Reviews

A Cavalier for Milady

A second world premiere of a Tennessee Williams play at the Cock? Surely this cannot be. But A Cavalier for Milady, recently found in the writer’s papers, and written very near the end of his life, proves a fascinating coup, a concentration of many great Williams themes but with an unbuttoned sensuality of language.

It’s as if Williams didn’t expect or want this 75-minute Cinderella charade to see the light, it’s so free and raunchy. In yet another portrait of his poor, lobotomised sister, Rose, he expresses sexual yearning with unprecedented candour; and brings Nijinsky back from the dead!

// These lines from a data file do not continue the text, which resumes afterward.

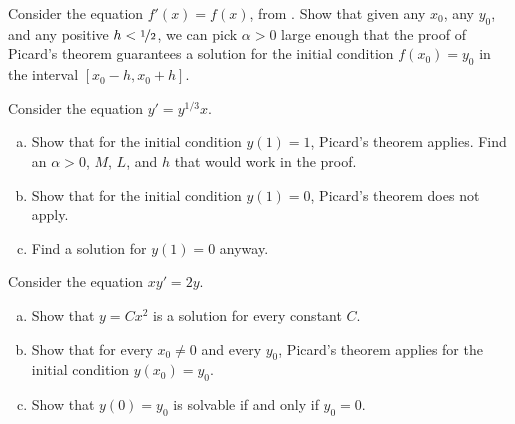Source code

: \begin{exercise}
Consider the equation $f'(x) = f(x)$,
from .  Show that given any $x_0$,
any $y_0$, and any positive $h < \nicefrac{1}{2}$, we can pick $\alpha >
0$ large enough that the proof of Picard's theorem guarantees a solution
for the initial condition $f(x_0) = y_0$ in the interval
$[x_0-h,x_0+h]$.
\end{exercise}

\begin{exercise}
\pagebreak[3]
Consider the equation $y' = y^{1/3}x$.
\begin{enumerate}[a)]
\item
Show that for the initial condition $y(1)=1$, Picard's theorem applies.
Find an $\alpha > 0$, $M$, $L$, and $h$ that would work in the proof.
\item
Show that for the initial condition $y(1) = 0$, Picard's theorem
does not apply.
\item
Find a solution for $y(1) = 0$ anyway.
\end{enumerate}
\end{exercise}

\begin{exercise}
Consider the equation $x y' = 2y$.
\begin{enumerate}[a)]
\item
Show that $y = Cx^2$ is a solution for every constant $C$.
\item
Show that for every $x_0 \neq 0$ and every $y_0$, Picard's
theorem applies for the initial condition $y(x_0) = y_0$.
\item
Show that $y(0) = y_0$ is solvable if and only if $y_0 = 0$.
\end{enumerate}
\end{exercise}
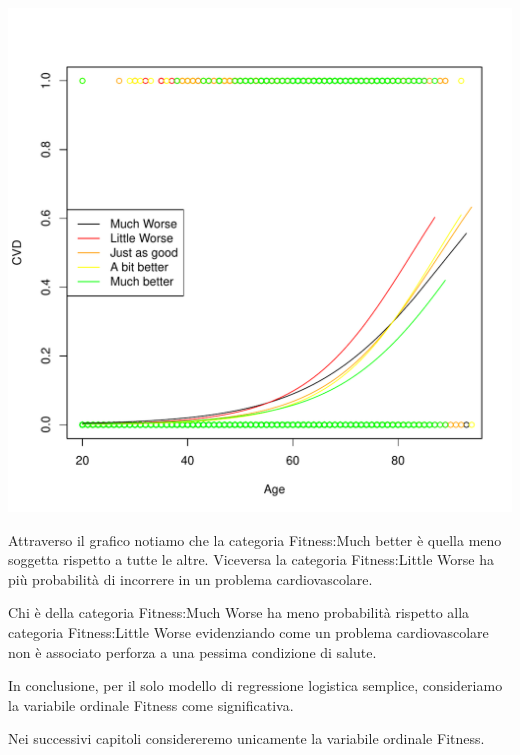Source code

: \documentclass{article}\usepackage[]{graphicx}\usepackage[]{xcolor}
\makeatletter
\def\maxwidth{ %
  \ifdim\Gin@nat@width>\linewidth
    \linewidth
  \else
    \Gin@nat@width
  \fi
}
\newenvironment{kframe}{%
 \def\at@end@of@kframe{}%
 \ifinner\ifhmode%
  \def\at@end@of@kframe{\end{minipage}}%
  \begin{minipage}{\columnwidth}%
 \fi\fi%
 \def\FrameCommand##1{\hskip\@totalleftmargin \hskip-\fboxsep
 \colorbox{shadecolor}{##1}\hskip-\fboxsep
     \hskip-\linewidth \hskip-\@totalleftmargin \hskip\columnwidth}%
 \MakeFramed {\advance\hsize-\width
   \@totalleftmargin\z@ \linewidth\hsize
   \@setminipage}}%
 {\par\unskip\endMakeFramed%
 \at@end@of@kframe}
\newenvironment{knitrout}{}{} %
\makeatother
\begin{document}
\begin{knitrout}
\begin{kframe}
\begin{alltt}
\end{alltt}
\end{kframe}
\includegraphics[width=\maxwidth]{figure/RLS_Fitness_Plot-1} 
\end{knitrout}
    
    Attraverso il grafico notiamo che la categoria Fitness:Much better è quella meno
    soggetta rispetto a tutte le altre. Viceversa la categoria Fitness:Little Worse 
    ha più probabilità di incorrere in un problema cardiovascolare. \par
    
    Chi è della categoria Fitness:Much Worse ha meno probabilità rispetto alla          categoria Fitness:Little Worse evidenziando come un problema cardiovascolare
    non è associato perforza a una pessima condizione di salute. \par
    
    In conclusione, per il solo modello di regressione logistica semplice,
    consideriamo la variabile ordinale Fitness come significativa.\par
    
    Nei successivi capitoli considereremo unicamente la variabile ordinale 
    Fitness.
    
  \clearpage
\end{document}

Woman child Nance, dressed as a virginal communicant, is left alone with her masturbatory fantasies, while her ferocious mother hits the town, and the bars, courtesy of an escort agency, with a similarly louche and hedonistic friend. Nance dreams at the statue and, lo, it comes to life, clad in the mottled fawn tights of the great dancer.

While the young couple – Cinders and her muscular, bare-chested Buttons – play a teasingly explicit “don’t touch me” fandango, the ladies who lunch at beauty salons go to the ball on their poppers, wrestling with younger men in the back of taxi cabs and around the forsythia bushes.

Janet Prince and Lucinda Curtis play the broads like drag queens, perhaps overloading the not-so-coded gay message. How fabulous if they’d been, well, fabulous. But Gene David Kirk’s otherwise hilarious and sensitive production proves yet again that there is no such thing as a minor, forgotten Williams play – early or late – not worth seeing.

Gillian Hanna plays the disgusted Irish baby-sitter, while Sam Marks beautifully evokes Nijinsky’s repertoire on a sixpence, and looks wonderful. Caitlin Thorburn makes Nance as forcibly touching as Laura in The Glass Menagerie, and not at all wet. Damp, maybe, but not a damp squib: oddly experimental and fearlessly frank.